## What you are asked to do
Look through the entries for the string "rightarrow" and copy every line where it shows up.

═════ Data extracts ═════

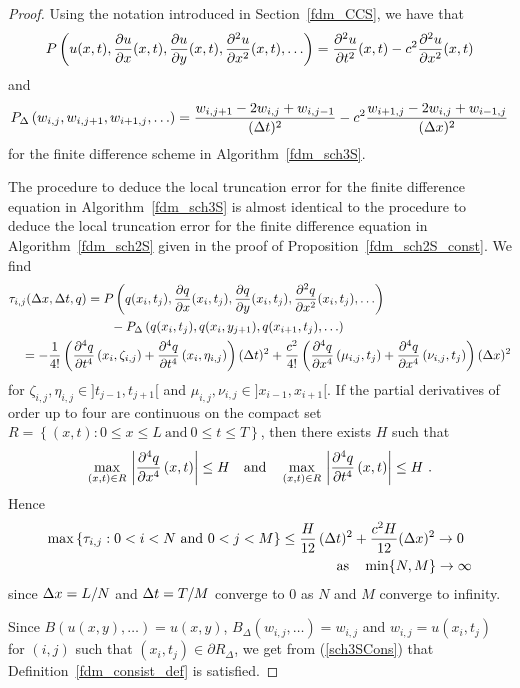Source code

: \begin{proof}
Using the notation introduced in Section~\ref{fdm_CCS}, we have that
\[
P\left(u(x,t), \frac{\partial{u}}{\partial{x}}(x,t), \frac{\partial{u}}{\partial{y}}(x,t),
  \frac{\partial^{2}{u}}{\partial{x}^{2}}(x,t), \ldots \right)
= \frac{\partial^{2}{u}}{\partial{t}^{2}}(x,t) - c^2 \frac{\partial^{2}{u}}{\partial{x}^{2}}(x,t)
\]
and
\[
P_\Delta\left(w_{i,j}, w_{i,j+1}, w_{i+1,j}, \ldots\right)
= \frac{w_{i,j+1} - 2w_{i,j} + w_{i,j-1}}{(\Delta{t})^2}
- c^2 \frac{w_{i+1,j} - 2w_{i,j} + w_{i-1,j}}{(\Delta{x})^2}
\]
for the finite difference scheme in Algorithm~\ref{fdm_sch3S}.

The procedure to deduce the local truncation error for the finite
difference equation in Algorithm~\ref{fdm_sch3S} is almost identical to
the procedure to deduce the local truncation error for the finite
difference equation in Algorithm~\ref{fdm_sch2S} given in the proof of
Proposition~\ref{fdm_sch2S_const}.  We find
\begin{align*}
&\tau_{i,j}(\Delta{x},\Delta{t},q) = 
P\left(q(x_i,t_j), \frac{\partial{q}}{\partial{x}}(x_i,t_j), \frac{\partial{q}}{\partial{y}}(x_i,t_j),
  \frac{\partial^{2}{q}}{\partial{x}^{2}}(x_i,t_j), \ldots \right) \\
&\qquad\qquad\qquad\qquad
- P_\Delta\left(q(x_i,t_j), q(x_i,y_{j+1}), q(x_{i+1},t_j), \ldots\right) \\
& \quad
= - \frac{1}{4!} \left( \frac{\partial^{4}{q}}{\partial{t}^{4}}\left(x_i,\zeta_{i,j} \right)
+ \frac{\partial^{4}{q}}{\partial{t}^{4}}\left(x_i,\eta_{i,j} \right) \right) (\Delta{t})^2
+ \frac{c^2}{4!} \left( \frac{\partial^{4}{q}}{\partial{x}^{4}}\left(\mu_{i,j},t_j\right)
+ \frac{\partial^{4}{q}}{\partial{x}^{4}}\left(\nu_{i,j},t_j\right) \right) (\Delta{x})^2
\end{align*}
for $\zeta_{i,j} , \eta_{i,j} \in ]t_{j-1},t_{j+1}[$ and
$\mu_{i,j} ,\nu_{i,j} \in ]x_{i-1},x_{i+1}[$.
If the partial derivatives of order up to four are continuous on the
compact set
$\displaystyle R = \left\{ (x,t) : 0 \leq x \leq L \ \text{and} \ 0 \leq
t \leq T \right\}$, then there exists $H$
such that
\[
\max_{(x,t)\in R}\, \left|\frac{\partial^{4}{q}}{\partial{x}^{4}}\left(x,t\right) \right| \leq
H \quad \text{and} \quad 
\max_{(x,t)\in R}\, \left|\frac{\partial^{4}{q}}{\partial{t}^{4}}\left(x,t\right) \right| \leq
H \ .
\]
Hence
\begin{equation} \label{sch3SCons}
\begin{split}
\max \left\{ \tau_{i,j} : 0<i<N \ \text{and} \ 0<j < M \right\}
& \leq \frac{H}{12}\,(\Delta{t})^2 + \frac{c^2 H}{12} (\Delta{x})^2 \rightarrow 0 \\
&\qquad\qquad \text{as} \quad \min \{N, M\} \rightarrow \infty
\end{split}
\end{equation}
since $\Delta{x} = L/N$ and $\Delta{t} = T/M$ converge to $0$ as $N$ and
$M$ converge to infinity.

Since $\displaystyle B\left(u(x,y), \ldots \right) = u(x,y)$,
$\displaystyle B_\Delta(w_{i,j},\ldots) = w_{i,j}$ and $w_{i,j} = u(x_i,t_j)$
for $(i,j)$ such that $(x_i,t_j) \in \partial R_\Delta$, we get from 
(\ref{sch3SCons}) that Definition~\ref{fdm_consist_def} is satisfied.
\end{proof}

═════
═════ Data extracts ═════

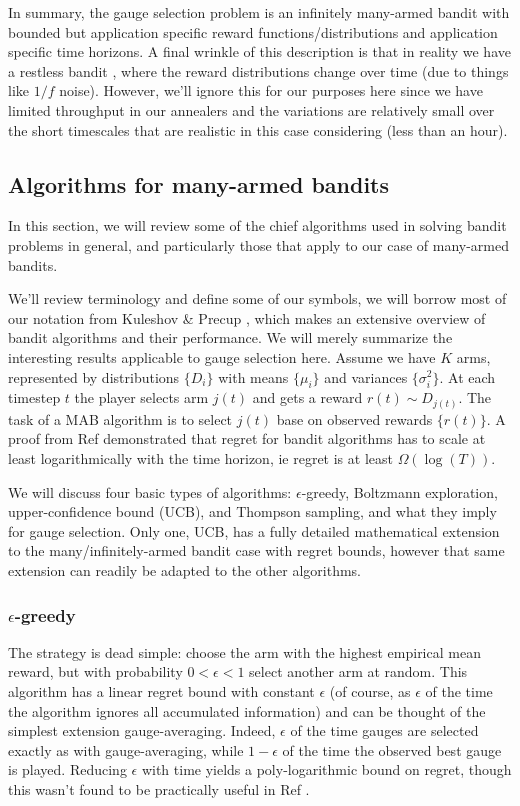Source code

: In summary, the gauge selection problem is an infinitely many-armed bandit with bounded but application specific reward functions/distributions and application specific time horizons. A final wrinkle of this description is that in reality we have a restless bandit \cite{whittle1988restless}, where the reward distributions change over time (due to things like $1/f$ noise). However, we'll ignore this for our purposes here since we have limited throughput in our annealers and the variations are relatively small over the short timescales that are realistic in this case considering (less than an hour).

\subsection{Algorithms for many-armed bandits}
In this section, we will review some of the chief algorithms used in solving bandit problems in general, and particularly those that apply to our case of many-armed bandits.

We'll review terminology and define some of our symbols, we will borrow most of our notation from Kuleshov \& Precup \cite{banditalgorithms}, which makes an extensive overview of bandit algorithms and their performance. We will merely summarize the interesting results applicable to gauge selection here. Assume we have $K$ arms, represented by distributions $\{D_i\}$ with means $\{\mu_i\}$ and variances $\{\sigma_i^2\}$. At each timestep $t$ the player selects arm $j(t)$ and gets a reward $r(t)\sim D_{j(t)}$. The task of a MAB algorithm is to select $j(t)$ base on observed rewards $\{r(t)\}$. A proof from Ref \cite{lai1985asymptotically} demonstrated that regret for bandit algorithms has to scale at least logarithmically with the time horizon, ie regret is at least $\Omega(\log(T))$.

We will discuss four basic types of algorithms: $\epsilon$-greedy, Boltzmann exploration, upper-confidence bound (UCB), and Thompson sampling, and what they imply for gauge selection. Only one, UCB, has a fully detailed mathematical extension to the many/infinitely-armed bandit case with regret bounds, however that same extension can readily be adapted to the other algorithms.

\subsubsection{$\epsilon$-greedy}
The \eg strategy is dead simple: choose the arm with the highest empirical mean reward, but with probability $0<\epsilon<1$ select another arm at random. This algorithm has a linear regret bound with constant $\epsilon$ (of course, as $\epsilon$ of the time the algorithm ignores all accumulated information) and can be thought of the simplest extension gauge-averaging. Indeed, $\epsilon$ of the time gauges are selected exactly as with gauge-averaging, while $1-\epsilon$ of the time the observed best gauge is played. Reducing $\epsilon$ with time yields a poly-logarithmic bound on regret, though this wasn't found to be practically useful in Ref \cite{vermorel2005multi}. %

═════

## The answer
& \leq \frac{H}{12}\,(\Delta{t})^2 + \frac{c^2 H}{12} (\Delta{x})^2 \rightarrow 0 \\
&\qquad\qquad \text{as} \quad \min \{N, M\} \rightarrow \infty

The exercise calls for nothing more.